--- START ---
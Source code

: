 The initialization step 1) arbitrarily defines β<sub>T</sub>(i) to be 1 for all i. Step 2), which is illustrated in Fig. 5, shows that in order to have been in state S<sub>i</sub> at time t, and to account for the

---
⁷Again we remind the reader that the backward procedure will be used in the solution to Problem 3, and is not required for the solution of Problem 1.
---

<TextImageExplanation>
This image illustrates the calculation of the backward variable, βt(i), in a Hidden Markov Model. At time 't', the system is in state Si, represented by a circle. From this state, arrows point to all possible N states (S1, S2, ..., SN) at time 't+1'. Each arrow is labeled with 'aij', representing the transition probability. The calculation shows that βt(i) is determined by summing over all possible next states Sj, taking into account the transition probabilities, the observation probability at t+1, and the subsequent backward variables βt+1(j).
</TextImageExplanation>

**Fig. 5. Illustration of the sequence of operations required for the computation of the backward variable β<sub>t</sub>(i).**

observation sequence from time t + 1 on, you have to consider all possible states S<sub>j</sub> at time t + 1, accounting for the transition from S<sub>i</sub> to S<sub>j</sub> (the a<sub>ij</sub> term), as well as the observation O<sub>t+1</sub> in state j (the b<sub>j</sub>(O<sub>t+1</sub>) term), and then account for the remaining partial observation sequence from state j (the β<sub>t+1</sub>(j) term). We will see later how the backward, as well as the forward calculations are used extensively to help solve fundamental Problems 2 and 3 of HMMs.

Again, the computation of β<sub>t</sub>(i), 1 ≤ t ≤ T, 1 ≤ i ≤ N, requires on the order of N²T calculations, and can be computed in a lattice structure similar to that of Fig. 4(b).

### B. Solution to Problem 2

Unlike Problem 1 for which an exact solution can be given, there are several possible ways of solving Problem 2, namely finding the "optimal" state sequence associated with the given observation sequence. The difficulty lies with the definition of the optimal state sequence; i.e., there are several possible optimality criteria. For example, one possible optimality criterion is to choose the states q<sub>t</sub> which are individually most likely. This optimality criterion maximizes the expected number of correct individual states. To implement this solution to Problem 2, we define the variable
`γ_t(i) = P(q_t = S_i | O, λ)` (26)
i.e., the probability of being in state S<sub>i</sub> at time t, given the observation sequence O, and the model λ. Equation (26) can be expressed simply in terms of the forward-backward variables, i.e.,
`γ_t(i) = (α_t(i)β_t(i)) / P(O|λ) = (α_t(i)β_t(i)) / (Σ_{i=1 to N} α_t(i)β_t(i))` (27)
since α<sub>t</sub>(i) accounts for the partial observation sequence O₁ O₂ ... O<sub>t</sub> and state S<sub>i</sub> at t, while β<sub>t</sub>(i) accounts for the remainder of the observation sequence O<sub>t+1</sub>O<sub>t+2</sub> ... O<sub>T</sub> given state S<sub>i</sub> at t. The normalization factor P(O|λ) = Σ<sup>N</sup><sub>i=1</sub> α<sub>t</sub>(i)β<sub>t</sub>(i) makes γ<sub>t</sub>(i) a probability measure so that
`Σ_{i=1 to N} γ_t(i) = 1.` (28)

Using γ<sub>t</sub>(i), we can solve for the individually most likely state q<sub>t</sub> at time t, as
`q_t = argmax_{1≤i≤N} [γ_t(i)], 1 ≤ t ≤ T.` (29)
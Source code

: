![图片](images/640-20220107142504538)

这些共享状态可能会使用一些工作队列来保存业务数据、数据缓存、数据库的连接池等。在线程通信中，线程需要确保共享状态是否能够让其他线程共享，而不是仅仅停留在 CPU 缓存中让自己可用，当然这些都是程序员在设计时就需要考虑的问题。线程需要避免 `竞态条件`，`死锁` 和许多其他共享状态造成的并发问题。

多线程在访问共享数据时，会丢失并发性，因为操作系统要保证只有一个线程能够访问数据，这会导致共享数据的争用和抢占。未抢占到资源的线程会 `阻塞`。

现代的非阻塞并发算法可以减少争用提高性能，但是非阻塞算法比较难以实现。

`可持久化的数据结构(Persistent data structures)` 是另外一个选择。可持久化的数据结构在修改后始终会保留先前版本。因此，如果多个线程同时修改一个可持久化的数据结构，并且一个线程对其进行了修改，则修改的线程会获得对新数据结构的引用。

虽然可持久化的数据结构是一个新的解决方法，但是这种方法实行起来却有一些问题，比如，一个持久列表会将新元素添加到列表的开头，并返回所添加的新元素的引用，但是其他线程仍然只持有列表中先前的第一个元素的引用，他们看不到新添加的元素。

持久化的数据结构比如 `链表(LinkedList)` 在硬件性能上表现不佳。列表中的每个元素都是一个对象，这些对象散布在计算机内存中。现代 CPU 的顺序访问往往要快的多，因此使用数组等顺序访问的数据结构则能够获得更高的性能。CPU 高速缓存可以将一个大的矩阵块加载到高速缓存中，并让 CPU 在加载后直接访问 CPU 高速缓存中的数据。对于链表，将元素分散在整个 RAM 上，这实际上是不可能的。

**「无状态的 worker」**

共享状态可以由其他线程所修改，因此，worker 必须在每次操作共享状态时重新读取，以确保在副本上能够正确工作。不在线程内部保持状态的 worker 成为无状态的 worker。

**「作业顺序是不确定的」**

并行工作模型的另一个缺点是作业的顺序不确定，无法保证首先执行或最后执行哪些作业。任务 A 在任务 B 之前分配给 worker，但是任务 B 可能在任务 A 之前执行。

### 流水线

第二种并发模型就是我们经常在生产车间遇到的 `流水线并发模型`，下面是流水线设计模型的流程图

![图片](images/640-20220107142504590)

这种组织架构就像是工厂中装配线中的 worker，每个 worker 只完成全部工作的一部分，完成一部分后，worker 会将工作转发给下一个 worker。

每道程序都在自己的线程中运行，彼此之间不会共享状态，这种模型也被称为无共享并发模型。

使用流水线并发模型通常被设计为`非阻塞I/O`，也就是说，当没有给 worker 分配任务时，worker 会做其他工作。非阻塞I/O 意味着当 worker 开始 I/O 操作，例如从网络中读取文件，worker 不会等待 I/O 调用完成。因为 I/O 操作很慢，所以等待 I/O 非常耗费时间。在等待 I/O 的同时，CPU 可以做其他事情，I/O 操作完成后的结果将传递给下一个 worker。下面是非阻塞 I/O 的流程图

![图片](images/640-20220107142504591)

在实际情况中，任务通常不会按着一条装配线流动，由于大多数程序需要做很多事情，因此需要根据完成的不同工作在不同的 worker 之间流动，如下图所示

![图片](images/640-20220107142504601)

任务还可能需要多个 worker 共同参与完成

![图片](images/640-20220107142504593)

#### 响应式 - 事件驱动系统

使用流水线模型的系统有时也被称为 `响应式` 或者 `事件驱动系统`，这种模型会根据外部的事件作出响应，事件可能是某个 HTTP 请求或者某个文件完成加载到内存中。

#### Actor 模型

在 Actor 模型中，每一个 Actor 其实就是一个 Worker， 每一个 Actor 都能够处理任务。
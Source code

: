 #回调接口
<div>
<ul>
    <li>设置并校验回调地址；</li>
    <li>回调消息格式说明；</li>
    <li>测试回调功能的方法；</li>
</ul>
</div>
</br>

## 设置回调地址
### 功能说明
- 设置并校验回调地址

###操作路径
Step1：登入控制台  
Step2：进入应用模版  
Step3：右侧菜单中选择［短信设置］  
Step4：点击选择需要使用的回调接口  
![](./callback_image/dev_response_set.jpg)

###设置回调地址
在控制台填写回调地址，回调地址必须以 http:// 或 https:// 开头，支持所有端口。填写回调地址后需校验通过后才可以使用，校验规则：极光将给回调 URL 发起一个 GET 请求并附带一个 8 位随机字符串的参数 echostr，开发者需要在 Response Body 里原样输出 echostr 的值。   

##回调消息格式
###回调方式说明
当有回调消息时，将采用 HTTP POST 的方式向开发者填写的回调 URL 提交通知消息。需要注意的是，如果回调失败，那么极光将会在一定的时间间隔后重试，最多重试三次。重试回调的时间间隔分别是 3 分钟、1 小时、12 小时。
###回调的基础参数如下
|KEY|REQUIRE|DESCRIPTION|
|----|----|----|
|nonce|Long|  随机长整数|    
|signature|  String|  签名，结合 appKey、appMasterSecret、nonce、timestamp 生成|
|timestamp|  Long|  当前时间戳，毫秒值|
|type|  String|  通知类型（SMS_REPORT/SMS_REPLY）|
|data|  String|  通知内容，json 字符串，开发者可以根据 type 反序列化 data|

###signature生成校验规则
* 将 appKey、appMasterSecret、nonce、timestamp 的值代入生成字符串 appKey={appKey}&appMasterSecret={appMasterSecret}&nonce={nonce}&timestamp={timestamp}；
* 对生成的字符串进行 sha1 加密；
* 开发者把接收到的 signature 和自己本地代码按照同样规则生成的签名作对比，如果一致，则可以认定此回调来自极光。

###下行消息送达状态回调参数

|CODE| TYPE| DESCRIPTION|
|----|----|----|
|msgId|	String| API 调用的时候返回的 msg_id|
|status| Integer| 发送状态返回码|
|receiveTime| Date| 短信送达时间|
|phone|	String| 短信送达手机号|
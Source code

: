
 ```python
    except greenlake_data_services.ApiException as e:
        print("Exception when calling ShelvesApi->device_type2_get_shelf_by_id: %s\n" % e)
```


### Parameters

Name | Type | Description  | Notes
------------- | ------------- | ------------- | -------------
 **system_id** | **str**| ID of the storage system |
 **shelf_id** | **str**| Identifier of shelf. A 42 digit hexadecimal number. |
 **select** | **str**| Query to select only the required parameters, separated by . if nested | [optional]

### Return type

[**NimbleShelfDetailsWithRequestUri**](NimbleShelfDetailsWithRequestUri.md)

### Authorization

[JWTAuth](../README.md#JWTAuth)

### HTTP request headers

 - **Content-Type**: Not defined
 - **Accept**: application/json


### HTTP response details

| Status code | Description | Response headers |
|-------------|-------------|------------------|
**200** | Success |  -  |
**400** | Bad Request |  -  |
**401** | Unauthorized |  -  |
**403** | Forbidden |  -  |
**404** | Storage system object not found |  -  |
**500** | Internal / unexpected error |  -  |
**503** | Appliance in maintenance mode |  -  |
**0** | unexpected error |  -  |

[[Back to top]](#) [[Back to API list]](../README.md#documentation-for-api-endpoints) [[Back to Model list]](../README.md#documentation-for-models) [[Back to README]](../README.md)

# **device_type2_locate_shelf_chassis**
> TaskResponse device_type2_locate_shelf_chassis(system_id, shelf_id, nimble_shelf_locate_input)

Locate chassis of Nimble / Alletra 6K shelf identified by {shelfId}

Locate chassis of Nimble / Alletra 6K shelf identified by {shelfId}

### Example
--- END ---
**The problem**
If a line of the records above holds the word "solve", show it.

**Reply**
observation sequence from time t + 1 on, you have to consider all possible states S<sub>j</sub> at time t + 1, accounting for the transition from S<sub>i</sub> to S<sub>j</sub> (the a<sub>ij</sub> term), as well as the observation O<sub>t+1</sub> in state j (the b<sub>j</sub>(O<sub>t+1</sub>) term), and then account for the remaining partial observation sequence from state j (the β<sub>t+1</sub>(j) term). We will see later how the backward, as well as the forward calculations are used extensively to help solve fundamental Problems 2 and 3 of HMMs.
Using γ<sub>t</sub>(i), we can solve for the individually most likely state q<sub>t</sub> at time t, as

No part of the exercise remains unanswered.